I see the error from the OpenZiti Router's pod log too. I'm assuming this means the Router's Helm release has input value ctrl.endpoint=ziti-controller-ctrl.miniziti.svc:443. I think it's likely that Kubernetes service is not yet available if the OpenZiti Controller pod is still waiting for Trust Manager, so this problem may resolve itself within a few seconds of the OpenZiti Controller becoming ready.
What's the status of the Controller's pod?
kubectl get pods --selector app.kubernetes.io/component=ziti-controller
In summary, it looks like the Router is waiting for the Controller, and the Controller is waiting for Trust Manager to provide the trust Bundle resource.
Hi @qrkourier
not sure why you assume the namespace must be miniziti since the quick start documentation mentioned above is using the ziti-controller ns when installing controller with helm:
Thanks for confirming your Controller and Trust Manager are ready. This leads me to believe the Helm input value ctrl.endpoint to the Router's Helm release is not valid for the "ctrl" (Router control plane) service provided by the OpenZiti Controller.

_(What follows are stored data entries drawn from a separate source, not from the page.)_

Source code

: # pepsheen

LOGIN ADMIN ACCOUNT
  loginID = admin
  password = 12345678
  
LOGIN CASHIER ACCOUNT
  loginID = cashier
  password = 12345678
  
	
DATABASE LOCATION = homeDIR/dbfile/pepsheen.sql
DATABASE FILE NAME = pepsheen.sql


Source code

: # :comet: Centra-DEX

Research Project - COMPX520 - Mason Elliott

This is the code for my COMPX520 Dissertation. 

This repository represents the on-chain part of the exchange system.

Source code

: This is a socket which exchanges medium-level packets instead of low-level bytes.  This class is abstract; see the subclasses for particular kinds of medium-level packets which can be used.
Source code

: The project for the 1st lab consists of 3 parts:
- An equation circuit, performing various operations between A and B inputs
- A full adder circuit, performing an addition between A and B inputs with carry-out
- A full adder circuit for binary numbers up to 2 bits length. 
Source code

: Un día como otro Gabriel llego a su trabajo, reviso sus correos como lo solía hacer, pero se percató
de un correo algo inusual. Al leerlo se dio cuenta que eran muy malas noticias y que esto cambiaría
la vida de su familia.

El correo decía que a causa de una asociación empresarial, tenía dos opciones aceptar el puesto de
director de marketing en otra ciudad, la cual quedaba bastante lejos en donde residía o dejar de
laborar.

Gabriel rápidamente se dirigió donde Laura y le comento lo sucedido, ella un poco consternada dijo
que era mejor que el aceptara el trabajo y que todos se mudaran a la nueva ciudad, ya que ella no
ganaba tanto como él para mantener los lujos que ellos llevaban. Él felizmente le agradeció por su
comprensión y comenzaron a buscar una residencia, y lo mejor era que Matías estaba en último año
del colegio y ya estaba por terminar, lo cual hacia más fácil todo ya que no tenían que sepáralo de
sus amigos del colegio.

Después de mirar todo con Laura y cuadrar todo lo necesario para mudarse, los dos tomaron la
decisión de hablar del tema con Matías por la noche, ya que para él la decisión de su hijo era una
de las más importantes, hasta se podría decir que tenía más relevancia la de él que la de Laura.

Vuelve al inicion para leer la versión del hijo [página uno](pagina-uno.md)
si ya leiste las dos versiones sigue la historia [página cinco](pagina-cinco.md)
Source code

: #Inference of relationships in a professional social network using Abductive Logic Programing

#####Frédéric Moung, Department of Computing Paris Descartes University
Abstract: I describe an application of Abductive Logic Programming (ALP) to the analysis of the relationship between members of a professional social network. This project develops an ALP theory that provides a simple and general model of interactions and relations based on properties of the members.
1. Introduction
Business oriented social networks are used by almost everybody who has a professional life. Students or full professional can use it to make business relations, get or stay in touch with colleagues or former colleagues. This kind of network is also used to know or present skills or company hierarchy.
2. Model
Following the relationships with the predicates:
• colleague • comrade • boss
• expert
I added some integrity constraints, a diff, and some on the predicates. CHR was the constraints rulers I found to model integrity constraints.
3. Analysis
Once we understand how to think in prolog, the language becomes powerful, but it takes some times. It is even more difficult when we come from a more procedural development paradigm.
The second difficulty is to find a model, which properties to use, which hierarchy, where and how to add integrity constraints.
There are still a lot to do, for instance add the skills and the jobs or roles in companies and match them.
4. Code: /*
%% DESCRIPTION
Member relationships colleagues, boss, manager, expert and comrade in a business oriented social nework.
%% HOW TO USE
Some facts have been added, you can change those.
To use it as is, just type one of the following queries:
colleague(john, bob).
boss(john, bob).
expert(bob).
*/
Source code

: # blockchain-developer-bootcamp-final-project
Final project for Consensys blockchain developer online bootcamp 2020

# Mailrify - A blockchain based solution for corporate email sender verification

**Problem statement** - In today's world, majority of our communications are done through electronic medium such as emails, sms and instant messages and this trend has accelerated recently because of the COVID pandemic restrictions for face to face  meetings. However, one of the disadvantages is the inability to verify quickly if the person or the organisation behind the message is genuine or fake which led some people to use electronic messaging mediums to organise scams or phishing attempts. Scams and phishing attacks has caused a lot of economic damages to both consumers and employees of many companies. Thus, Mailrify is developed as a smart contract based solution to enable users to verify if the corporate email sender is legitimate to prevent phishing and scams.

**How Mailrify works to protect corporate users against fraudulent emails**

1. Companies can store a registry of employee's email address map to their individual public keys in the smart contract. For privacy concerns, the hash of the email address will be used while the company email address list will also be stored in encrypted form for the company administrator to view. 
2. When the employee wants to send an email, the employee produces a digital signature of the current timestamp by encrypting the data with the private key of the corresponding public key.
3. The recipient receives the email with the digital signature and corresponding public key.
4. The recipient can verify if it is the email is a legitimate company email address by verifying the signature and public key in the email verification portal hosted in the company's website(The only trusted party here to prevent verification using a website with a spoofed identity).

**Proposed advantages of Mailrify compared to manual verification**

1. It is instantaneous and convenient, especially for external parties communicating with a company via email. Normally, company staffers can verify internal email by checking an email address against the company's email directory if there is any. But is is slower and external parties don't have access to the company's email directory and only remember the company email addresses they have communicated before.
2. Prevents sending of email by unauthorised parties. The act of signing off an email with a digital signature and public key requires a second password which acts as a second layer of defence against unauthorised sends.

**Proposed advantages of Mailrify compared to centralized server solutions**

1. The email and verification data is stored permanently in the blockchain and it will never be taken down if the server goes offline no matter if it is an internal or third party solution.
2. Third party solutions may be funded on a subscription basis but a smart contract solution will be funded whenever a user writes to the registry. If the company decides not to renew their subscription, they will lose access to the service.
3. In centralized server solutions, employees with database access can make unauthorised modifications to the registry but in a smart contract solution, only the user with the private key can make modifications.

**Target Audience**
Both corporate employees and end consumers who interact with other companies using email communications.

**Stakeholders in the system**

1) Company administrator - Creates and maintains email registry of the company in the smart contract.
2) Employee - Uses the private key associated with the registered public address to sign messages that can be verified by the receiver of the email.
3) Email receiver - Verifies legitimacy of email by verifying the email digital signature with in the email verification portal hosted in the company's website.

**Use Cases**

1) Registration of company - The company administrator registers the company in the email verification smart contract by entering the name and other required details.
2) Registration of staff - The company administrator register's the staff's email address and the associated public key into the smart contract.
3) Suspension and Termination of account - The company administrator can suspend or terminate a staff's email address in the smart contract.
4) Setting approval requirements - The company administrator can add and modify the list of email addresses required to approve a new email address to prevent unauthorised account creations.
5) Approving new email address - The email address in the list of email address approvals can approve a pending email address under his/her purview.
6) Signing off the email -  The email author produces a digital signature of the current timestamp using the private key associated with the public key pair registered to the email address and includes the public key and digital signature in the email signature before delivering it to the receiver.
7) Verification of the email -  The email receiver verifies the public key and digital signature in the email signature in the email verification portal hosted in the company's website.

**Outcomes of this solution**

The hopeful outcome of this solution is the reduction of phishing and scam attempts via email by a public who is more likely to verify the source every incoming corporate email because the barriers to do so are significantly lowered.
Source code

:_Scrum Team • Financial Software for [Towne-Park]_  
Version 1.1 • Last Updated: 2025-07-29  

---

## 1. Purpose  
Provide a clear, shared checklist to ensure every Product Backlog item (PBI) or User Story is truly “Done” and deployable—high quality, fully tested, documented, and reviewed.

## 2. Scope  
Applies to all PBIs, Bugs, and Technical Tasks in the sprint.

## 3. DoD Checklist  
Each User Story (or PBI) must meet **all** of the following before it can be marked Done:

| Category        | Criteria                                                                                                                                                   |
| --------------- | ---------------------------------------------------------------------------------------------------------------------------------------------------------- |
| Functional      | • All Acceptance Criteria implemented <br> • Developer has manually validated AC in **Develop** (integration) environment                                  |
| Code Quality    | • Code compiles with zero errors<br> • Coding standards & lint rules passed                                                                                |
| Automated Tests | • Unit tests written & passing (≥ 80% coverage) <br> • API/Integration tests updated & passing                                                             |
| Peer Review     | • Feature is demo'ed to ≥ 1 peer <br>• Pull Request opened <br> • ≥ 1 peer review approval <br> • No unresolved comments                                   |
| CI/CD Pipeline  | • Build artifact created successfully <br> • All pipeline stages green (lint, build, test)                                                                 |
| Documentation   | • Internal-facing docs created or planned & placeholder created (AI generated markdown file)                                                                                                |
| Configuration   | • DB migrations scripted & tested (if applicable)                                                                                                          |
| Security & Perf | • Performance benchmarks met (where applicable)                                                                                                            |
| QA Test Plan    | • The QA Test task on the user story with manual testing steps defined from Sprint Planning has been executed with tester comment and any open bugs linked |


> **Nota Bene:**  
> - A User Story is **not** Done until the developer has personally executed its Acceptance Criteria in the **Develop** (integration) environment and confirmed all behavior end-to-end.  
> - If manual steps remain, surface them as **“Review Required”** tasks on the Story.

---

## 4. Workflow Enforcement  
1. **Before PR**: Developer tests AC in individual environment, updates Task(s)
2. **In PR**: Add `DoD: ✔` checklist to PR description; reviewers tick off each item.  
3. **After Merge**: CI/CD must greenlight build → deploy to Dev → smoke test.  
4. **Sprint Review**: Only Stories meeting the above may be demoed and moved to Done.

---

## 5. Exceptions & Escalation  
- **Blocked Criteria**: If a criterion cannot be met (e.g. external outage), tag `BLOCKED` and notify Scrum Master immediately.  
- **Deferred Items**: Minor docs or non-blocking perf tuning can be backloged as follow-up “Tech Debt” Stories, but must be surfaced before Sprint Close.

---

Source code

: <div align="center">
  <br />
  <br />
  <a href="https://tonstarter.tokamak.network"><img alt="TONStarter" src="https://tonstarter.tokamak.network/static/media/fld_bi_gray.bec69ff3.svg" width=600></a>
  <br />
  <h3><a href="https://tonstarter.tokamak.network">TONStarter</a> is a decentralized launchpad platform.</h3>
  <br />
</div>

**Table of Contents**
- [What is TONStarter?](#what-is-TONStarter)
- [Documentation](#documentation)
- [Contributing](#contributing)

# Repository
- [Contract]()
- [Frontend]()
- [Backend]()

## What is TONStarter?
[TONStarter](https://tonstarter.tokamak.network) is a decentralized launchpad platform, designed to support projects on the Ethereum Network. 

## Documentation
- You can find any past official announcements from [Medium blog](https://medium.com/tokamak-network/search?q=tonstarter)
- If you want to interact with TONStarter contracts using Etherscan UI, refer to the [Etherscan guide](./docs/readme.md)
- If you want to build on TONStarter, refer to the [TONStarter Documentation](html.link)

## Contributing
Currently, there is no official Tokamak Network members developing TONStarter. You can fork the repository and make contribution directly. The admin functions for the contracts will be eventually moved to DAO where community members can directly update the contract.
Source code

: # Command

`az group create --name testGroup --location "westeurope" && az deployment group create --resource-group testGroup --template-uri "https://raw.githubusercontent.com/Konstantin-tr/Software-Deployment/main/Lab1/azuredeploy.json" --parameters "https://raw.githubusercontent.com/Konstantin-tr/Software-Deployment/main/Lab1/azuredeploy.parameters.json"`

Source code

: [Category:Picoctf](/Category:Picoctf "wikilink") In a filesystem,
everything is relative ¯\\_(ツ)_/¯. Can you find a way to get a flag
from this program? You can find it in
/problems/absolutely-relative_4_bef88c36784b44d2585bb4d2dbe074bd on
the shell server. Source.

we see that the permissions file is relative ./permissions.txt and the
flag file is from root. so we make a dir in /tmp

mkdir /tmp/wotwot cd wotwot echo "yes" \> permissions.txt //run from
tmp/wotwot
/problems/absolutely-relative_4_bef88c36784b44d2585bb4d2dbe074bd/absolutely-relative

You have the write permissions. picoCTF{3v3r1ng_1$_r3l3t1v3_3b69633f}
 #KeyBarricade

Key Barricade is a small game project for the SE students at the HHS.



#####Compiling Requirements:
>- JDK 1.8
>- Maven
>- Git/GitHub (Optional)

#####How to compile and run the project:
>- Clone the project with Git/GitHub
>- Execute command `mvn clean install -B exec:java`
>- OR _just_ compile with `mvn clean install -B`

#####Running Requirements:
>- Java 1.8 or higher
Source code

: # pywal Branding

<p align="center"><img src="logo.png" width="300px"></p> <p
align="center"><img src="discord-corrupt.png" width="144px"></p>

The error logs indicate this value must be ziti-controller-ctrl.miniziti.svc:6262, and this must be changed to match the Kubernetes service provided by the OpenZiti Controller pod named like "ziti-controller-ctrl."
For example, if your Controller is deployed in namespace "ziti-controller," and the Controller's Helm release has input value ctrlPlane.advertisedPort=443 (the default). A valid value for the Router's release is ctrl.endpoint=ziti-controller-ctrl.ziti-controller.svc:443.
You can upgrade your Router release with this value by re-running helm upgrade with a complete set of input values. You can extract the current values with helm get values.
I see what you mean about the incongruity between the manual steps that use "ziti-controller" as an example and the scripted alternative that uses namespace "miniziti" as a default.
I will correct those manual steps to use miniziti.bash default values as an example. That way, there won't be a discrepancy between the namespaces if you follow the manual steps or run the script.
Sorry that made you stumble! Will you let me know if correcting the value of ctrl.endpoint gets your Router up and running?